[What is expected] Every word of the data below has to be copied faithfully.
========================================================================
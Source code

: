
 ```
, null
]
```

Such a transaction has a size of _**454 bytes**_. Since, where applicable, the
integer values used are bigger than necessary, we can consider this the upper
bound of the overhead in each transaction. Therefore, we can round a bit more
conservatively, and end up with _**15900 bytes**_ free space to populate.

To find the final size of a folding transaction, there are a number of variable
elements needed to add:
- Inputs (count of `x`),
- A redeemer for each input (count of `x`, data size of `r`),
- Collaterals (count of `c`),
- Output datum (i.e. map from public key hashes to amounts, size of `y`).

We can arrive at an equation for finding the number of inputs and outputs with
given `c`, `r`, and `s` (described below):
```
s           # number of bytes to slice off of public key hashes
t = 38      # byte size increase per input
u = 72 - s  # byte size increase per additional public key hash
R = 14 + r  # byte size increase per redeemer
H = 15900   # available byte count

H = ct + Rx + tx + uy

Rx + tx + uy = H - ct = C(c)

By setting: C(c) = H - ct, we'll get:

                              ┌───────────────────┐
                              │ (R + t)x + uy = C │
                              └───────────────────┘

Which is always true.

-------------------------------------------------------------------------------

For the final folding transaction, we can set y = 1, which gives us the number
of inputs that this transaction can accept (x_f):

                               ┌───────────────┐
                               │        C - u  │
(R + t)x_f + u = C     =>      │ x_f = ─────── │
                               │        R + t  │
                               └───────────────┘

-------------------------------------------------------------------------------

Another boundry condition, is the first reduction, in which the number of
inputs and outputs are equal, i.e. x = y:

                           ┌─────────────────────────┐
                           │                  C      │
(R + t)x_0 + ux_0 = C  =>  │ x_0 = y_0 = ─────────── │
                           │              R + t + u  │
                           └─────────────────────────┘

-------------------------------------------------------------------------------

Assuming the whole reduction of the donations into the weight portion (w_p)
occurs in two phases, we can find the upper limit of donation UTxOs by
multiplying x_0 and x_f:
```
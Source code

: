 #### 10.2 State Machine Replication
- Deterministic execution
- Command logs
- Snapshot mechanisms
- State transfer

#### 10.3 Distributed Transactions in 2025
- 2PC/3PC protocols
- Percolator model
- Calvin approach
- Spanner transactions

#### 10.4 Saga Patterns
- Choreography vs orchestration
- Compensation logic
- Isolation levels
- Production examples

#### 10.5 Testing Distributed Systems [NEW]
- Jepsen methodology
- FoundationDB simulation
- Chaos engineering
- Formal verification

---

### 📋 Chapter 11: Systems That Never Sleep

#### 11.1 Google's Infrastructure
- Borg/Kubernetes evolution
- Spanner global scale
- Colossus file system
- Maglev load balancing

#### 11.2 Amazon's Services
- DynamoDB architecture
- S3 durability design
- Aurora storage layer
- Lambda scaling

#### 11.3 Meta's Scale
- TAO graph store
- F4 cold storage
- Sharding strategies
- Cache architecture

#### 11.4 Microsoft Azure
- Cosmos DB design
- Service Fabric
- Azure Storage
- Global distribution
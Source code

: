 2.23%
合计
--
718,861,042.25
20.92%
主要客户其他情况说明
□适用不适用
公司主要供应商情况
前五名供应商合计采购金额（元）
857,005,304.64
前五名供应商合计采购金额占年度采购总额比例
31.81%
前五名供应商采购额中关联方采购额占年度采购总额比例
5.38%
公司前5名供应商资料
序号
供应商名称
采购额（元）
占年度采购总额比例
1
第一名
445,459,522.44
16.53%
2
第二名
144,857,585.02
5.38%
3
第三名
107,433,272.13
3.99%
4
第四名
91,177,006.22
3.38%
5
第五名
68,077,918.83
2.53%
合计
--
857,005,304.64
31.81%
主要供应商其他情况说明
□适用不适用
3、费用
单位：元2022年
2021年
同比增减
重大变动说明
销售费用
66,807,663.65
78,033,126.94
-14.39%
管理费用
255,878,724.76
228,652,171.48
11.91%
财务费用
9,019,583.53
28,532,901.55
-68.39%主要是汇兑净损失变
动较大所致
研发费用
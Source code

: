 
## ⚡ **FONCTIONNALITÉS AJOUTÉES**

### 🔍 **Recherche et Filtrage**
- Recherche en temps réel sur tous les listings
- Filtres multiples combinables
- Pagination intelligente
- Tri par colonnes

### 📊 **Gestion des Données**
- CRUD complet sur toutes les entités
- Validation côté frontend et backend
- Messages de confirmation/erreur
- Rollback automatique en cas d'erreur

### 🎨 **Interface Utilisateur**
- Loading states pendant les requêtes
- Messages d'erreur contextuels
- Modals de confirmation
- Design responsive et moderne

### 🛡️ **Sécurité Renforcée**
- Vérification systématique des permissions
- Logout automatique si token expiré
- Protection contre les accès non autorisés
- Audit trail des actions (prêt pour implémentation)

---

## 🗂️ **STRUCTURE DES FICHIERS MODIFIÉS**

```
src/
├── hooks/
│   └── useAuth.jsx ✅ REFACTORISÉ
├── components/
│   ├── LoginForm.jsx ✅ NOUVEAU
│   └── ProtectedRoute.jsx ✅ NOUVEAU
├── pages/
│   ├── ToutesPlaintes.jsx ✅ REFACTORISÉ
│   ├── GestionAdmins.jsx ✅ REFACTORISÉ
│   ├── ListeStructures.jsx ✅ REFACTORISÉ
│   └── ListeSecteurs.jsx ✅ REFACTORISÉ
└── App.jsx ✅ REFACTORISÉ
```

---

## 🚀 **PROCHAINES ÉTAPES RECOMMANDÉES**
========================================================================
[Task output]
Source code

:
 ```
, null
]
```

Such a transaction has a size of _**454 bytes**_. Since, where applicable, the
integer values used are bigger than necessary, we can consider this the upper
bound of the overhead in each transaction. Therefore, we can round a bit more
conservatively, and end up with _**15900 bytes**_ free space to populate.

To find the final size of a folding transaction, there are a number of variable
elements needed to add:
- Inputs (count of `x`),
- A redeemer for each input (count of `x`, data size of `r`),
- Collaterals (count of `c`),
- Output datum (i.e. map from public key hashes to amounts, size of `y`).

We can arrive at an equation for finding the number of inputs and outputs with
given `c`, `r`, and `s` (described below):
```
s           # number of bytes to slice off of public key hashes
t = 38      # byte size increase per input
u = 72 - s  # byte size increase per additional public key hash
R = 14 + r  # byte size increase per redeemer
H = 15900   # available byte count

H = ct + Rx + tx + uy

Rx + tx + uy = H - ct = C(c)

By setting: C(c) = H - ct, we'll get:

                              ┌───────────────────┐
                              │ (R + t)x + uy = C │
                              └───────────────────┘

Which is always true.

-------------------------------------------------------------------------------

For the final folding transaction, we can set y = 1, which gives us the number
of inputs that this transaction can accept (x_f):

                               ┌───────────────┐
                               │        C - u  │
(R + t)x_f + u = C     =>      │ x_f = ─────── │
                               │        R + t  │
                               └───────────────┘

-------------------------------------------------------------------------------

Another boundry condition, is the first reduction, in which the number of
inputs and outputs are equal, i.e. x = y:

                           ┌─────────────────────────┐
                           │                  C      │
(R + t)x_0 + ux_0 = C  =>  │ x_0 = y_0 = ─────────── │
                           │              R + t + u  │
                           └─────────────────────────┘

-------------------------------------------------------------------------------

Assuming the whole reduction of the donations into the weight portion (w_p)
occurs in two phases, we can find the upper limit of donation UTxOs by
multiplying x_0 and x_f:
```
Source code

: #### 10.2 State Machine Replication
- Deterministic execution
- Command logs
- Snapshot mechanisms
- State transfer

#### 10.3 Distributed Transactions in 2025
- 2PC/3PC protocols
- Percolator model
- Calvin approach
- Spanner transactions

#### 10.4 Saga Patterns
- Choreography vs orchestration
- Compensation logic
- Isolation levels
- Production examples

#### 10.5 Testing Distributed Systems [NEW]
- Jepsen methodology
- FoundationDB simulation
- Chaos engineering
- Formal verification

---

### 📋 Chapter 11: Systems That Never Sleep

#### 11.1 Google's Infrastructure
- Borg/Kubernetes evolution
- Spanner global scale
- Colossus file system
- Maglev load balancing

#### 11.2 Amazon's Services
- DynamoDB architecture
- S3 durability design
- Aurora storage layer
- Lambda scaling

#### 11.3 Meta's Scale
- TAO graph store
- F4 cold storage
- Sharding strategies
- Cache architecture

#### 11.4 Microsoft Azure
- Cosmos DB design
- Service Fabric
- Azure Storage
- Global distribution
Source code

: 2.23%
合计
--
718,861,042.25
20.92%
主要客户其他情况说明
□适用不适用
公司主要供应商情况
前五名供应商合计采购金额（元）
857,005,304.64
前五名供应商合计采购金额占年度采购总额比例
31.81%
前五名供应商采购额中关联方采购额占年度采购总额比例
5.38%
公司前5名供应商资料
序号
供应商名称
采购额（元）
占年度采购总额比例
1
第一名
445,459,522.44
16.53%
2
第二名
144,857,585.02
5.38%
3
第三名
107,433,272.13
3.99%
4
第四名
91,177,006.22
3.38%
5
第五名
68,077,918.83
2.53%
合计
--
857,005,304.64
31.81%
主要供应商其他情况说明
□适用不适用
3、费用
单位：元2022年
2021年
同比增减
重大变动说明
销售费用
66,807,663.65
78,033,126.94
-14.39%
管理费用
255,878,724.76
228,652,171.48
11.91%
财务费用
9,019,583.53
28,532,901.55
-68.39%主要是汇兑净损失变
动较大所致
研发费用
Source code

: 
## ⚡ **FONCTIONNALITÉS AJOUTÉES**

### 🔍 **Recherche et Filtrage**
- Recherche en temps réel sur tous les listings
- Filtres multiples combinables
- Pagination intelligente
- Tri par colonnes

### 📊 **Gestion des Données**
- CRUD complet sur toutes les entités
- Validation côté frontend et backend
- Messages de confirmation/erreur
- Rollback automatique en cas d'erreur

### 🎨 **Interface Utilisateur**
- Loading states pendant les requêtes
- Messages d'erreur contextuels
- Modals de confirmation
- Design responsive et moderne

### 🛡️ **Sécurité Renforcée**
- Vérification systématique des permissions
- Logout automatique si token expiré
- Protection contre les accès non autorisés
- Audit trail des actions (prêt pour implémentation)

---

## 🗂️ **STRUCTURE DES FICHIERS MODIFIÉS**

```
src/
├── hooks/
│   └── useAuth.jsx ✅ REFACTORISÉ
├── components/
│   ├── LoginForm.jsx ✅ NOUVEAU
│   └── ProtectedRoute.jsx ✅ NOUVEAU
├── pages/
│   ├── ToutesPlaintes.jsx ✅ REFACTORISÉ
│   ├── GestionAdmins.jsx ✅ REFACTORISÉ
│   ├── ListeStructures.jsx ✅ REFACTORISÉ
│   └── ListeSecteurs.jsx ✅ REFACTORISÉ
└── App.jsx ✅ REFACTORISÉ
```

---

## 🚀 **PROCHAINES ÉTAPES RECOMMANDÉES**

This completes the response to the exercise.